Ce bail était consenti pour une durée de 9 années à compter du 15 mai 2000.
Par avenant du 26 janvier 2012, les parties ont convenu de renouveler le bail pour une durée de 9 ans aux mêmes charges et conditions que le bail initial, sauf notamment le loyer porté à 30 000€ HT/HC par an.
Ce bail s’est renouvelé par tacite reconduction au 1er janvier 2021.
Par acte d’huissier du 23 mars 2023, la SAS LOXAM, venant aux droits de la Société HERTZ EQUIPEMENT FRANCE, a demandé à la SCI LOCLA 3 le renouvellement du bail aux charges et conditions initiales.
Par lettre recommandée avec avis de réception du 27 avril 2023, la SCI LOCLA 3 a fait connaître son accord sur ce renouvellement mais a demandé la fixation du loyer à la somme de 51 000€ HT et HC.
Par acte extra-judiciaire du 23 février 2024, la SCI LOCLA 3 a notifié à la SAS LOXAM un mémoire en demande de fixation du loyer.

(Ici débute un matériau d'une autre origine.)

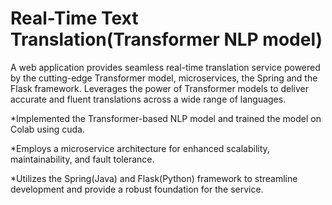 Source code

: # Real-Time Text Translation(Transformer NLP model)
A web application provides seamless real-time translation service powered by the cutting-edge Transformer model, microservices, the Spring and the Flask framework. Leverages the power of Transformer models to deliver accurate and fluent translations across a wide range of languages.

*Implemented the Transformer-based NLP model and trained the model on Colab using cuda.

*Employs a microservice architecture for enhanced scalability, maintainability, and fault tolerance.

*Utilizes the Spring(Java) and Flask(Python) framework to streamline development and provide a robust foundation for the service.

En l’absence d’accord, la SCI LOCLA 3 a, par exploit du 23 juillet 2024, fait assigner la SAS LOXAM devant le Président du tribunal judiciaire de LA ROCHELLE statuant en matière de loyers commerciaux aux fins de :
* voir juger que le bail est renouvelé à effet au 1er avril 2023,
* voir fixer le loyer du bail renouvelé à la somme annuelle de 68 025€ HT et HC,
* voir ordonner que les intérêts au taux légal seront dus sur tout rappel de loyer conformément à l’article 1231-6 du code et que les intérêts échus depuis plus d’une année seront eux-mêmes capitalisés en application des dispositions de l’article 1343-2 du code civil ,
* Subsidiairement, si le juge ordonnait une expertise, voir fixer le loyer provisionnel du bail renouvelé à la somme annuelle de 68 025€ HT et HC
* En tout état de cause, voir condamner la SAS LOXAM à lui verser la somme de 3000€ en application des dispositions de l’article 700 du code de procédure civile et aux dépens.

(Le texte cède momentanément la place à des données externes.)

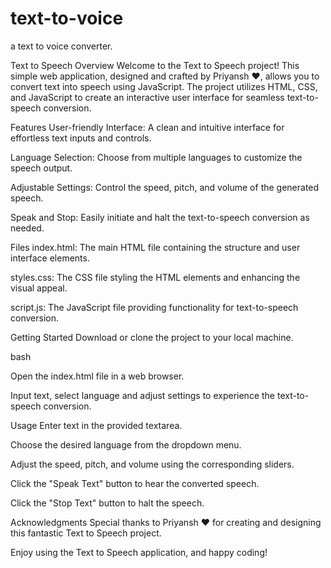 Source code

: # text-to-voice
 a text to voice converter.


Text to Speech
Overview
Welcome to the Text to Speech project! This simple web application, designed and crafted by Priyansh ❤️, allows you to convert text into speech using JavaScript. The project utilizes HTML, CSS, and JavaScript to create an interactive user interface for seamless text-to-speech conversion.

Features
User-friendly Interface: A clean and intuitive interface for effortless text inputs and controls.

Language Selection: Choose from multiple languages to customize the speech output.

Adjustable Settings: Control the speed, pitch, and volume of the generated speech.

Speak and Stop: Easily initiate and halt the text-to-speech conversion as needed.

Files
index.html: The main HTML file containing the structure and user interface elements.

styles.css: The CSS file styling the HTML elements and enhancing the visual appeal.

script.js: The JavaScript file providing functionality for text-to-speech conversion.

Getting Started
Download or clone the project to your local machine.

bash

Open the index.html file in a web browser.

Input text, select language and adjust settings to experience the text-to-speech conversion.

Usage
Enter text in the provided textarea.

Choose the desired language from the dropdown menu.

Adjust the speed, pitch, and volume using the corresponding sliders.

Click the "Speak Text" button to hear the converted speech.

Click the "Stop Text" button to halt the speech.


Acknowledgments
Special thanks to Priyansh ❤️ for creating and designing this fantastic Text to Speech project.



Enjoy using the Text to Speech application, and happy coding!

Aux termes de ses dernières écritures, la SCI LOCLA 3 demande au juge des loyers commerciaux de :
* déclarer la SCI LOCLA 3 recevable et bien fondée en ses demandes,
* débouter la SAS LOXAM de l’ensemble de ses demandes, fins et conclusions,
* juger que le bail est renouvelé à effet au 1er avril 2023,
* fixer le loyer du bail renouvelé à la somme annuelle de 68 025€ HT et HC,
* ordonner que les intérêts au taux légal seront dus sur tout rappel de loyer conformément à l’article 1231-6 du code et que les intérêts échus depuis plus d’une année seront eux-mêmes capitalisés en application des dispositions de l’article 1343-2 du code civil ,
* subsidiairement ordonner une mesure d’expertise avec partage des frais par moitié,
* fixer le loyer provisionnel du bail renouvelé à la somme annuelle de 68 025€ HT et HC,
* En tout état de cause, voir condamner la SAS LOXAM à lui verser la somme de 3000€ en application des dispositions de l’article 700 du code de procédure civile et aux dépens.
Elle fait valoir que le rapport d’expertise communiqué mettrait en évidence une modification de l’assiette du bail, les locaux étant passés de 307 m² à 497 m² et ce du fait essentiellement de travaux réalisés par le bailleur ainsi qu’un embellissement des locaux renforçant nécessairement l’attractivité du commerce qui y est exploité.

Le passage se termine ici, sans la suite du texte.